「双子って片方が死んじまうと、もう片方も三年以内に死ぬ確率が高いらしいぜ」
「なんだそりゃ」
サンドイッチの移動販売車の前で、注文したサンドイッチが出来上がるのを待つ間、ふと思い出したようにコナーが言い出した。
マーフィーはサンドイッチが出来上がる過程をじっくり観察しながら、コナーの言葉に笑った。そんなこと一体何処で知ったんだとマーフィーが聞けば、雑誌に書いてあったのだとコナーは答えた。
「三年か…。そりゃまた随分長生きするんだな」
出来上がったサンドイッチを二つ受け取り、マーフィーは観察した限り、具の少なそうな方をコナーへ手渡した。その様子を見たことのあるロッコは、あいつは食い意地が張ってやがる、と言ったけれど、コナーは気にしたことはない。例えばコナーがサンドイッチを受け取っていたとしても、結果は変わらないからだ。
コナーは受け取ったサンドイッチに齧り付く。ハムと卵がソースとマッチしていて美味かった。レタスも新鮮だったので、コナーはそのサンドイッチに満足した。たまにはこうやってマーフィーに野菜を摂らせないといけないとコナーは思っていた。
「そうだよな。三年っていったらつまり、約1100日だ」
「長すぎる」
「同感だ。そんなの耐えられねぇ」
コナーとマーフィーは頷き合いながら教会へ向かった。朝のミサには十分間に合う時間だ。

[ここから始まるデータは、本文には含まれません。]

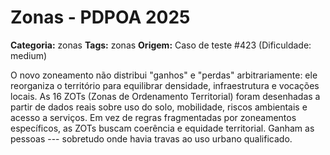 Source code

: # Zonas - PDPOA 2025

**Categoria:** zonas
**Tags:** zonas
**Origem:** Caso de teste #423 (Dificuldade: medium)

O novo zoneamento não distribui "ganhos" e "perdas" arbitrariamente: ele reorganiza o território para equilibrar densidade, infraestrutura e vocações locais. As 16 ZOTs (Zonas de Ordenamento Territorial) foram desenhadas a partir de dados reais sobre uso do solo, mobilidade, riscos ambientais e acesso a serviços. Em vez de regras fragmentadas por zoneamentos específicos, as ZOTs buscam coerência e equidade territorial. Ganham as pessoas --- sobretudo onde havia travas ao uso urbano qualificado. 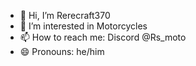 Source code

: - 👋 Hi, I’m Rerecraft370
- 👀 I’m interested in Motorcycles
- 📫 How to reach me: Discord @Rs_moto
- 😄 Pronouns: he/him

<!---
Rerecraft370/Rerecraft370 is a ✨ special ✨ repository because its `README.md` (this file) appears on your GitHub profile.
You can click the Preview link to take a look at your changes.
--->
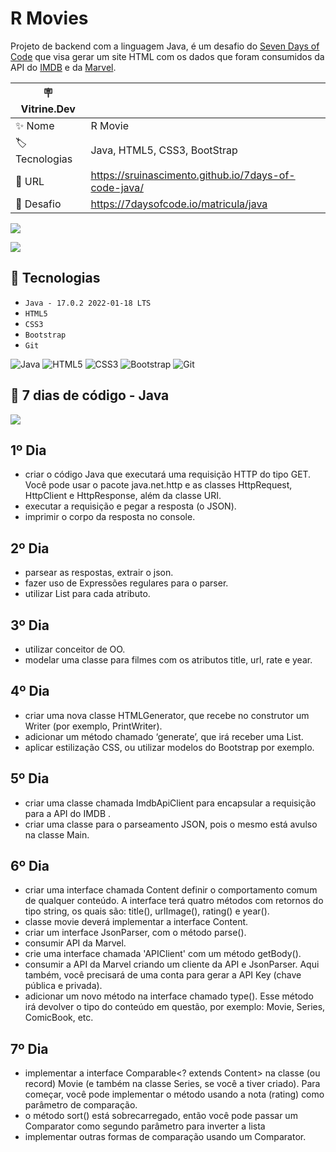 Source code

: 

# R Movies

Projeto de backend com a linguagem Java, é um desafio do <a href="https://7daysofcode.io/matricula/java">Seven Days of Code</a> que visa gerar um site HTML com os dados que foram consumidos da API do <a href="https://imdb-api.com/">IMDB</a> e da <a href="https://developer.marvel.com/"> Marvel</a>.

| 🪧 Vitrine.Dev |     |
| -------------  | --- |
| ✨ Nome        | R Movie
| 🏷️ Tecnologias | Java, HTML5, CSS3, BootStrap
| 🚀 URL         | https://sruinascimento.github.io/7days-of-code-java/
| 🤿 Desafio | https://7daysofcode.io/matricula/java



![](https://user-images.githubusercontent.com/57668890/194980876-d96d3a53-7d19-4313-be7e-d8d3955e8dac.png#vitrinedev)

![](https://user-images.githubusercontent.com/57668890/194980676-9168664d-70d1-4348-b99f-5eda411fc346.png)



## 🔨 Tecnologias

- ``Java - 17.0.2 2022-01-18 LTS``
- ``HTML5``
- ``CSS3``
- ``Bootstrap``
- ``Git``


 ![Java](https://img.shields.io/badge/java-%23ED8B00.svg?style=for-the-badge&logo=java&logoColor=white)
 ![HTML5](https://img.shields.io/badge/html5-%23E34F26.svg?style=for-the-badge&logo=html5&logoColor=white)
 ![CSS3](https://img.shields.io/badge/css3-%231572B6.svg?style=for-the-badge&logo=css3&logoColor=white)
 ![Bootstrap](https://img.shields.io/badge/bootstrap-%23563D7C.svg?style=for-the-badge&logo=bootstrap&logoColor=white)
 ![Git](https://img.shields.io/badge/git-%23F05033.svg?style=for-the-badge&logo=git&logoColor=white)

## 🤿 7 dias de código - Java
<img src="https://camo.githubusercontent.com/459f141bd5e24c179a0e2dd49691e290ed5c5d4b4cb97767daee7cfaf6e31121/687474703a2f2f696d672e736869656c64732e696f2f7374617469632f76313f6c6162656c3d535441545553266d6573736167653d434f4e434c5549444f26636f6c6f723d475245454e267374796c653d666f722d7468652d6261646765">


## 1º Dia
  - criar o código Java que executará uma requisição HTTP do tipo GET. Você pode usar o pacote java.net.http e as classes HttpRequest, HttpClient e HttpResponse, além da classe URI.
  - executar a requisição e pegar a resposta (o JSON).
  - imprimir o corpo da resposta no console.
  
  
## 2º Dia
  - parsear as respostas, extrair o json.
  - fazer uso de Expressões regulares para o parser.
  - utilizar List<String> para cada atributo.
  

## 3º Dia
  - utilizar conceitor de OO.
  - modelar uma classe para filmes com os atributos title, url, rate e year. 
  
  
## 4º Dia
  - criar uma nova classe HTMLGenerator, que recebe no construtor um Writer (por exemplo, PrintWriter).
  - adicionar um método chamado ‘generate’, que irá receber uma List<Movie>.
  - aplicar estilização CSS, ou utilizar modelos do Bootstrap por exemplo.
  
  
 ## 5º Dia
   - criar uma classe chamada ImdbApiClient para encapsular a requisição para a API do IMDB .
   - criar uma classe para o parseamento JSON, pois o mesmo está avulso na classe Main.


## 6º Dia
   - criar uma interface chamada Content definir o comportamento comum de qualquer conteúdo. A interface terá quatro métodos com retornos do tipo string, os quais são: title(), urlImage(), rating() e year().
   - classe movie deverá implementar a interface Content.
   - criar um interface JsonParser, com o método parse(). 
   - consumir API da Marvel.
   - crie uma interface chamada 'APIClient' com um método getBody().
   - consumir a API da Marvel criando um cliente da API e JsonParser. Aqui também, você precisará de uma conta para gerar a API Key (chave pública e privada).
   - adicionar um novo método na interface chamado type(). Esse método irá devolver o tipo do conteúdo em questão, por exemplo: Movie, Series, ComicBook, etc.


## 7º Dia
   - implementar a interface Comparable<? extends Content> na classe (ou record) Movie (e também na classe Series, se você a tiver criado). Para começar, você pode implementar o método usando a nota (rating) como parâmetro de comparação.
  - o método sort() está sobrecarregado, então você pode passar um Comparator como segundo parâmetro para inverter a lista
  - implementar outras formas de comparação usando um Comparator.
  
  
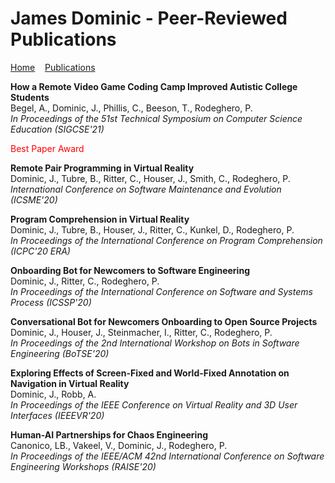 <h1>James Dominic - Peer-Reviewed Publications</h1>

[Home](index.md)&nbsp;&nbsp;&nbsp;&nbsp;[Publications](publications.md)


**How a Remote Video Game Coding Camp Improved Autistic College Students**<br/>
Begel, A., Dominic, J., Phillis, C., Beeson, T., Rodeghero, P.<br/>
_In Proceedings of the 51st Technical Symposium on Computer Science Education (SIGCSE'21)_<br/> <p style='color:red'>Best Paper Award</p>

**Remote Pair Programming in Virtual Reality**<br/>
Dominic, J., Tubre, B., Ritter, C., Houser, J., Smith, C., Rodeghero, P.<br/>
_International Conference on Software Maintenance and Evolution (ICSME'20)_<br/>

**Program Comprehension in Virtual Reality**<br/>
Dominic, J., Tubre, B., Houser, J., Ritter, C., Kunkel, D., Rodeghero, P.<br/>
_In Proceedings of the International Conference on Program Comprehension (ICPC'20 ERA)_<br/>

**Onboarding Bot for Newcomers to Software Engineering**<br/>
Dominic, J., Ritter, C., Rodeghero, P.<br/>
_In Proceedings of the International Conference on Software and Systems Process (ICSSP'20)_<br/>

**Conversational Bot for Newcomers Onboarding to Open Source Projects**<br/>
Dominic, J., Houser, J., Steinmacher, I., Ritter, C., Rodeghero, P.<br/>
_In Proceedings of the 2nd International Workshop on Bots in Software Engineering (BoTSE'20)_<br/>

**Exploring Effects of Screen-Fixed and World-Fixed Annotation on Navigation in Virtual Reality**<br/>
Dominic, J., Robb, A.<br/>
_In Proceedings of the IEEE Conference on Virtual Reality and 3D User Interfaces (IEEEVR'20)_<br/>

**Human-AI Partnerships for Chaos Engineering**<br/>
Canonico, LB., Vakeel, V., Dominic, J., Rodeghero, P.<br/>
_In Proceedings of the IEEE/ACM 42nd International Conference on Software Engineering Workshops (RAISE'20)_<br/>
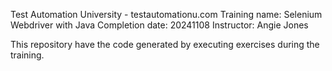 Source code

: Test Automation University - testautomationu.com
Training name: Selenium Webdriver with Java
Completion date: 20241108
Instructor: Angie Jones

This repository have the code generated by executing exercises during the training.

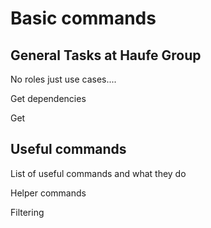 # Basic commands

## General Tasks at Haufe Group

No roles just use cases.... 

Get dependencies

Get 

## Useful commands

List of useful commands and what they do

Helper commands

Filtering



###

サンドイッチを完食し、コナーはマーフィーに教会の近くの店でコーヒーを買ってやった。マーフィーは半分飲んで、残りをコナーへ押しやった。コナーは全部マーフィーにくれてやってもよかったし、そのつもりで買ったのだけれど、マーフィーがごく当たり前のようにカップを渡してきたので、コナーは笑って残り半分を飲んだ。
双子はいつも、ひとつのものを半分ずつにした。決して一人占めなどしなかった。幼い頃からそうだったし、今もそれは変わらない。
仲良く半分こしたコーヒーのカップを捨て、二人は教会の長椅子に腰かけ、ミサの開始を待った。
ミサの最中、双子は先程まで話していたことを思い出していた。残された双子の一方が三年以内に死ぬという話だ。
コナーはマーフィーが死んだら、弟の身なりを整えてやって、存分にキスをして、それから死ぬだろうと考えた。すべてをやり遂げるまでに、3時間も必要ないと思った。
マーフィーの場合、コナーが死んだらきっとすぐに自分に銃口を向けて引き金を引くだろうとほぼ確信的に思った。マーフィーはコナーのいない世界には、3秒だっていたくなかった。
やはり三年なんて長すぎる、と結論づけた二人は、いつものように生を神に感謝し、そして願わくば生を受けた時のように、自分たちの死も同時であるようにと祈った。